UOKiK przyjrzy się "Skarbcowi Palikota"

Poprosiliśmy instytucje państwowe, by odniosły się do oferty "Skarbiec Palikota".

W odpowiedzi na naszą prośbę Urząd Ochrony Konkurencji i Konsumentów (UOKiK) informuje money.pl, że przyjrzy się modelowi inwestycyjnemu w ramach postępowania wyjaśniającego. To taki rodzaj postępowania, który ma – wstępnie – ustalić, czy nastąpiło naruszenie przepisów. W celu pozyskania dowodów UOKiK może przeprowadzić kontrolę w siedzibie przedsiębiorcy lub zrobić zakup kontrolowany przy pomocy tajemniczego klienta.

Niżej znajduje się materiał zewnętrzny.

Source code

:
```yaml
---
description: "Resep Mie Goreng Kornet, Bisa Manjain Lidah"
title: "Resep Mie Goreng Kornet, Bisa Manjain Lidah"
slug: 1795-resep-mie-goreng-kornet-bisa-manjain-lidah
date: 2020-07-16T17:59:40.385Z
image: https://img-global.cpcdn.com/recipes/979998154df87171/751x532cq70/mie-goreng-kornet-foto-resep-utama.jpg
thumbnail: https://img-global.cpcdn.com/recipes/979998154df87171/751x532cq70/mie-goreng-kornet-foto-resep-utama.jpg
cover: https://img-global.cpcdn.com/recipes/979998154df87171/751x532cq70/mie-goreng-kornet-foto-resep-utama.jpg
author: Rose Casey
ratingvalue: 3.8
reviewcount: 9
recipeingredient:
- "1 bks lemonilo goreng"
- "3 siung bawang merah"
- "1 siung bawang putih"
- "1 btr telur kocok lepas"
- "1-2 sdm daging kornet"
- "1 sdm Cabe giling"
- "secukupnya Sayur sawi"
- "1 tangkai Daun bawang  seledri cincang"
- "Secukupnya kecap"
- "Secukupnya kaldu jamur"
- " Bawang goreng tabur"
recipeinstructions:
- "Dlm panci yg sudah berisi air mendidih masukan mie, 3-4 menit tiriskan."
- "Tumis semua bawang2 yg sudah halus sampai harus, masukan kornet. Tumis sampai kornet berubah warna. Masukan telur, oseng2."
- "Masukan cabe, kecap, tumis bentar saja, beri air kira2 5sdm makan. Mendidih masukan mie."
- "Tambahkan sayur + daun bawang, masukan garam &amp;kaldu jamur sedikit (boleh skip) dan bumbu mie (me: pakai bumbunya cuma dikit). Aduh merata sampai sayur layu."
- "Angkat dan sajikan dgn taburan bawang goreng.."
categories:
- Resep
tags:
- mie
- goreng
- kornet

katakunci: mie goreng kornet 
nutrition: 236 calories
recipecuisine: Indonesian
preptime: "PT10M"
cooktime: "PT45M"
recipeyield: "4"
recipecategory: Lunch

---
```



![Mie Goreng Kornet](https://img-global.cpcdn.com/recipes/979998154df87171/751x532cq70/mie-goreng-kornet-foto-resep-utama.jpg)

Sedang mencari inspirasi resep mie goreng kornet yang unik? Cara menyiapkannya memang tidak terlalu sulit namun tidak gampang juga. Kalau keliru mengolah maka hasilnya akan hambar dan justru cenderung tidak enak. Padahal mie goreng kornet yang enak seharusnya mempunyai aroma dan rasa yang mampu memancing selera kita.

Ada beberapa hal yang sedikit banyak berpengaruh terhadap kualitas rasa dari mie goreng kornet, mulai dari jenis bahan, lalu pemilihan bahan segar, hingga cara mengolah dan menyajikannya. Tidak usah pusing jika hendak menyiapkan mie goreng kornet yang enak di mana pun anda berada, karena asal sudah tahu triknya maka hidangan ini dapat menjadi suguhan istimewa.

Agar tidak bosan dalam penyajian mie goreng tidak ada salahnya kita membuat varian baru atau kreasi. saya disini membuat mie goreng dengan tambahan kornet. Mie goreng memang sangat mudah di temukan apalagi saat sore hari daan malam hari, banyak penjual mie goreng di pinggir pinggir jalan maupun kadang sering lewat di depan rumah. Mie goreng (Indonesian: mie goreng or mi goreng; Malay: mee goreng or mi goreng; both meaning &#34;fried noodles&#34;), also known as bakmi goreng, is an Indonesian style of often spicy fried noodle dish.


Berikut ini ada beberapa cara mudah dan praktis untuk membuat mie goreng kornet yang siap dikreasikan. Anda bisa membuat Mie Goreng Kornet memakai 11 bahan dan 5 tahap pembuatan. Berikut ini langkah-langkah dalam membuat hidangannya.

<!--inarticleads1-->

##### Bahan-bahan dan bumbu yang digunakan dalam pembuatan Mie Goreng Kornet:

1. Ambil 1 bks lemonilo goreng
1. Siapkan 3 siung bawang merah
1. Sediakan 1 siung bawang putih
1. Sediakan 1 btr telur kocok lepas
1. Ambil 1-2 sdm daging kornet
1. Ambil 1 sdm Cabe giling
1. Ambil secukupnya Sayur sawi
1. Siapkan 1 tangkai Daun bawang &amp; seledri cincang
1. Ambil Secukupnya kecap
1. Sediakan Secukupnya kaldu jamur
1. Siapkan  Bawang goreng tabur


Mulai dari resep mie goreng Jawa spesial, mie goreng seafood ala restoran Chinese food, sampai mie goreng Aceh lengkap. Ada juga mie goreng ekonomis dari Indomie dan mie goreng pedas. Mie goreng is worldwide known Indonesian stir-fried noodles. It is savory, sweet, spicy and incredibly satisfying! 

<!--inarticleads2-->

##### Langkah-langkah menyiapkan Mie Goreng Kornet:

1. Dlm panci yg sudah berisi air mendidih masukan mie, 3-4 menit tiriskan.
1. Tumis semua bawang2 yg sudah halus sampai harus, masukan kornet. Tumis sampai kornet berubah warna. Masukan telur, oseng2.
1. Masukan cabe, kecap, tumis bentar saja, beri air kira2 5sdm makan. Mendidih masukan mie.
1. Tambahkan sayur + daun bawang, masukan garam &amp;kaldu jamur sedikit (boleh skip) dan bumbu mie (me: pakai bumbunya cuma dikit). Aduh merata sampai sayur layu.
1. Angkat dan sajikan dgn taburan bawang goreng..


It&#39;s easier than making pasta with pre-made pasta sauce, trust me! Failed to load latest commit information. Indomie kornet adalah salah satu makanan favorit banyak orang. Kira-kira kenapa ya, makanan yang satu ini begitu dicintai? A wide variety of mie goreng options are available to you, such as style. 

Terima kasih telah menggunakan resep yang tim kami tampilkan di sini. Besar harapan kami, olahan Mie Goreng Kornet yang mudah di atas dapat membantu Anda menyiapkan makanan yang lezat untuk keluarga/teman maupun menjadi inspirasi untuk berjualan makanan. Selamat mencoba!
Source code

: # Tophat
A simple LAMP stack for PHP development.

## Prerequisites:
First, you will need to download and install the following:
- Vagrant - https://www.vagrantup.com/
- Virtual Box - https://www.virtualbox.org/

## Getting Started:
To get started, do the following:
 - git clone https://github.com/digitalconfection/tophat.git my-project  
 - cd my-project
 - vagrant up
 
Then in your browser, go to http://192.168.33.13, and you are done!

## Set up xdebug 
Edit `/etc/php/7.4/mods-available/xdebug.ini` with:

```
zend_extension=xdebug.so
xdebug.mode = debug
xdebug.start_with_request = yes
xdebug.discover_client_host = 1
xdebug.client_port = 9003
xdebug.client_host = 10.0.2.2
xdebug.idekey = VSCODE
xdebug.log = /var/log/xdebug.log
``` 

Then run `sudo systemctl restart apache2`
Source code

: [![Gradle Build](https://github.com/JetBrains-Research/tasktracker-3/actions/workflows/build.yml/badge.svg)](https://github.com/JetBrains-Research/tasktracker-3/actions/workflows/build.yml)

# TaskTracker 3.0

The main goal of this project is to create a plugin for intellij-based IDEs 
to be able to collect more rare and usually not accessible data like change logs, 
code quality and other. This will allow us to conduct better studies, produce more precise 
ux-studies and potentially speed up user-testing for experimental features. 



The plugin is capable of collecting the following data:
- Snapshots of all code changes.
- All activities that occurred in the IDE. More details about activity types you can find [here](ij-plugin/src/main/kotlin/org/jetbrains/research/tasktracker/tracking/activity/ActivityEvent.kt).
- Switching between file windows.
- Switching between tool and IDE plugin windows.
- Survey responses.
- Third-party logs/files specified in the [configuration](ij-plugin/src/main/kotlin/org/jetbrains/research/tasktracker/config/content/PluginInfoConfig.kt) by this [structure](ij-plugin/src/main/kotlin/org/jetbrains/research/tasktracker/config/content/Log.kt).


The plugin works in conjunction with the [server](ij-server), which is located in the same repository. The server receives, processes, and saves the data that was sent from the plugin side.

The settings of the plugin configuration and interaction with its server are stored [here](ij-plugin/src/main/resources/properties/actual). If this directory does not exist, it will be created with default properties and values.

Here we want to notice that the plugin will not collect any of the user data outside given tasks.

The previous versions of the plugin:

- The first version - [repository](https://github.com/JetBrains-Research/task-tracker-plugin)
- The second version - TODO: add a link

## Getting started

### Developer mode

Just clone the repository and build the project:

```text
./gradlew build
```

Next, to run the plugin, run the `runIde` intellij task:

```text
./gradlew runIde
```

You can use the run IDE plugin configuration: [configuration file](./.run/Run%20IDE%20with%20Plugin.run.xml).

Zgodnie z prawem, przedsiębiorcy oferujący tego rodzaju inwestycje powinni informować konsumentów nie tylko o korzyściach, ale również o ryzykach. Nie mogą przekazywać informacji wyłącznie o gwarancjach osiągania zysków i bezpieczeństwie ulokowanego kapitału, jeżeli przyjęty model inwestycyjny tego nie gwarantuje – informuje biuro prasowe UOKiK-u.

Według Ziemowita Bagłajewskiego, zastępcy Rzecznika Finansowego (RzF), nowa oferta pożyczkowa Palikota częściowo może spełniać wymogi związane z działalnością crowdfundingową (finansowanie społecznościowe – przyp. red.). O swoich spostrzeżeniach bezzwłocznie poinformujemy KNF – informuje nas Bagłajewski.

W przypadku pojawienia się skarg klientów Rzecznik Finansowy podejmie natychmiastowe działania. (...) Konsument, który zawarł umowę na odległość lub poza lokalem przedsiębiorstwa, może w terminie 14 dni odstąpić od niej bez podawania przyczyny i bez ponoszenia kosztów – dodaje zastępca RzF.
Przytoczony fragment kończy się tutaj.